Film Review: “Do Revenge”


Screengrab from: "Do Revenge"

“Do Revenge” was directed by Jennifer Kaytin Robinson and released on Sept. 16 2022 and stars Maya Hawke, Camila Mendes and Austin Abrams in a teen dramedy film.

Sophia Sailer, Editor-in-Chief

“Do you wanna know how you can tell when you really have reached the top? When someone wants to destroy you,” (Drea, “Do Revenge”).

Three extremely recognizable actors to the teenage eye come together to create, in my opinion, the first iconic Netflix high school drama. These are the only characters that matter in the film.

First introduced is Camila Mendes playing Drea, a popular girl in her high school that has gained popularity through work instead of class. She gives an Anna Delvey vibe, but if Anna Delvey was a serial killer. Mendes’ acting isn’t necessarily Oscar worthy, but the writing of this film makes up for it.

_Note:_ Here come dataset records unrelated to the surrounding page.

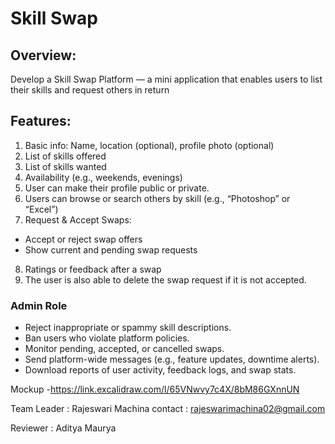 # Skill Swap
## Overview:
Develop a Skill Swap Platform — a mini application that enables users to list their skills and
request others in return

## Features:

1. Basic info: Name, location (optional), profile photo (optional)
2. List of skills offered
3. List of skills wanted
4. Availability (e.g., weekends, evenings)
5. User can make their profile public or private.
6. Users can browse or search others by skill (e.g., “Photoshop” or “Excel”)
7. Request & Accept Swaps:  
  - Accept or reject swap offers
  -  Show current and pending swap requests
8. Ratings or feedback after a swap
9. The user is also able to delete the swap request if it is not accepted.

### Admin Role
- Reject inappropriate or spammy skill descriptions.
- Ban users who violate platform policies.
- Monitor pending, accepted, or cancelled swaps.
- Send platform-wide messages (e.g., feature updates, downtime alerts).
- Download reports of user activity, feedback logs, and swap stats.

Mockup -https://link.excalidraw.com/l/65VNwvy7c4X/8bM86GXnnUN


Team Leader : Rajeswari Machina 
contact : rajeswarimachina02@gmail.com

Reviewer : Aditya Maurya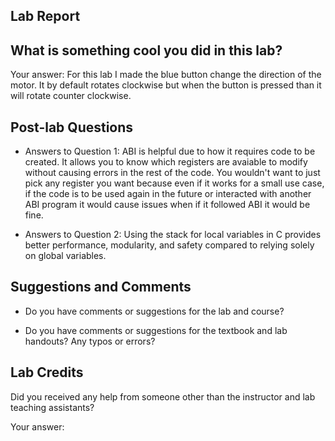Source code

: ##  Lab Report ##

What is something cool you did in this lab?
-----------
Your answer: For this lab I made the blue button change the direction of the motor. It by default rotates clockwise but when the button is pressed than it will rotate counter clockwise.


Post-lab Questions
-------

* Answers to Question 1: ABI is helpful due to how it requires code to be created. It allows you to know which registers are avaiable to modify without causing errors in the rest of the code. You wouldn't want to just pick any register you want because even if it works for a small use case, if the code is to be used again in the future or interacted with another ABI program it would cause issues when if it followed ABI it would be fine.

* Answers to Question 2: Using the stack for local variables in C provides better performance, modularity, and safety compared to relying solely on global variables.


Suggestions and Comments
-------

* Do you have comments or suggestions for the lab and course?


* Do you have comments or suggestions for the textbook and lab handouts? Any typos or errors?



Lab Credits
-------
Did you received any help from someone other than the instructor and lab teaching assistants?

Your answer: 


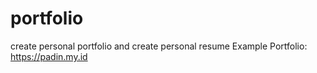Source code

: # portfolio
create personal portfolio and create personal resume
Example Portfolio: https://padin.my.id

Austin Abrams comes out of the cracks and plays the perfect modern boyfriend “Max” to Mendes’ character, psychopathically expressing love to her through asking for nudes (which is jarring after seeing his character in “Euphoria”).

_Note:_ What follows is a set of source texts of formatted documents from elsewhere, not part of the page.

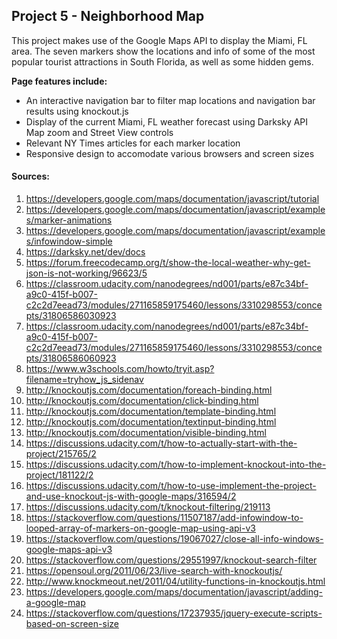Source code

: ## Project 5 - Neighborhood Map
This project makes use of the Google Maps API to display the Miami, FL area. The seven markers show the locations and info of some of the most popular tourist attractions in South Florida, as well as some hidden gems.

**Page features include:**
* An interactive navigation bar to filter map locations and navigation bar results using knockout.js
* Display of the current Miami, FL weather forecast using Darksky API
	Map zoom and Street View controls
* Relevant NY Times articles for each marker location
* Responsive design to accomodate various browsers and screen sizes

#### Sources:

1.	https://developers.google.com/maps/documentation/javascript/tutorial
2.	https://developers.google.com/maps/documentation/javascript/examples/marker-animations
3.	https://developers.google.com/maps/documentation/javascript/examples/infowindow-simple
4.	https://darksky.net/dev/docs
5.	https://forum.freecodecamp.org/t/show-the-local-weather-why-get-json-is-not-working/96623/5 
6.	https://classroom.udacity.com/nanodegrees/nd001/parts/e87c34bf-a9c0-415f-b007-c2c2d7eead73/modules/271165859175460/lessons/3310298553/concepts/31806586030923
7.	https://classroom.udacity.com/nanodegrees/nd001/parts/e87c34bf-a9c0-415f-b007-c2c2d7eead73/modules/271165859175460/lessons/3310298553/concepts/31806586060923
8.	https://www.w3schools.com/howto/tryit.asp?filename=tryhow_js_sidenav
9.	http://knockoutjs.com/documentation/foreach-binding.html
10.	http://knockoutjs.com/documentation/click-binding.html
11.	http://knockoutjs.com/documentation/template-binding.html
12.	http://knockoutjs.com/documentation/textinput-binding.html
13.	http://knockoutjs.com/documentation/visible-binding.html
14.	https://discussions.udacity.com/t/how-to-actually-start-with-the-project/215765/2
15.	https://discussions.udacity.com/t/how-to-implement-knockout-into-the-project/181122/2
16.	https://discussions.udacity.com/t/how-to-use-implement-the-project-and-use-knockout-js-with-google-maps/316594/2
17.	https://discussions.udacity.com/t/knockout-filtering/219113
18.	https://stackoverflow.com/questions/11507187/add-infowindow-to-looped-array-of-markers-on-google-map-using-api-v3
19.	https://stackoverflow.com/questions/19067027/close-all-info-windows-google-maps-api-v3
20.	https://stackoverflow.com/questions/29551997/knockout-search-filter
21.	https://opensoul.org/2011/06/23/live-search-with-knockoutjs/
22.	http://www.knockmeout.net/2011/04/utility-functions-in-knockoutjs.html
23.	https://developers.google.com/maps/documentation/javascript/adding-a-google-map
24. https://stackoverflow.com/questions/17237935/jquery-execute-scripts-based-on-screen-size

Lastly, Eleanor, portrayed by Maya Hawke, is the most interesting character in the film. Eleanor has underlying motives and hidden love interests throughout the film. She is the eyes of the audience, and she sees how dumb the revenge scheme is while also having her own schemes in the film.

“Do Revenge” far exceed my initial expectations of the flick. Netflix’s high school dramas up until this point have repeatedly been flops, but “Do Revenge” not only has rounded and complicated female characters, aesthetically pleasing mise en scène, but has complicated and unique themes that have never been shown before on screen.

One theme in this film that stood out to me was the constant parallels to “The Most Dangerous Game”. “The Most Dangerous Game” is a story about a hunter who gets bored by hunting animals, so he decides to hunt humans.

At the start of “No Revenge”, Max leaks Drea’s nudes to everyone in school, and then he later tells a speech about how he never loved her or anyone he has ever dated. It is then revealed Max said this just to get a girlfriend and have sex.

Max then shows off Drea’s nudes and new girlfriend to his friends, as a hunter would with a recently bagged deer. Drea compares Max to a hunter throughout the film, but she does not need to as it is shown through actions in many parts of the film.

In a relationship with Drea’s best friend, Max tells his girlfriend when she is talking about a serious concern that “he only here to have sex and she needs to stop talking”. Max also put together a feminist club just to get women and prove to the school that he did not leak the video. Max even stars in a school-made magazine talking about how much of a feminist he is.

This reminded me of encounters I have had with men at Winona State University, who have said that they would only take a women’s gender and sexuality studies course so that they can “pull women.”

Another theme in the film that I have not seen done this well is the idea of “fake wokeness.”

In the film, Drea befriends Eleanor and preaches feminist ideas and does her revenge for these ideas, but when Eleanor tells her about homophobia that she has been through, Drea doesn’t even remember that she did the horrible things that Eleanor mentions. Eleanor frames it that another girl was homophobic, so that she can take revenge on Drea.

Drea only thinks of herself in these feminist scenarios, but in actuality, she has done multiple times over what she hates. Even throughout the film, Drea ruins the lives of multiple women, but since it is in her gain, she still calls herself a feminist.

The irony of Max wearing the star of David throughout the film made me laugh out loud. That symbol is the perfect rendition of how he is shown in the school as the perfect golden boy that is not able to be tainted for most of the film even when hard evidence is shown otherwise.

Overall, this film is the first Netflix high school drama that I have enjoyed, and I enjoyed it both entertainment-wise and critically!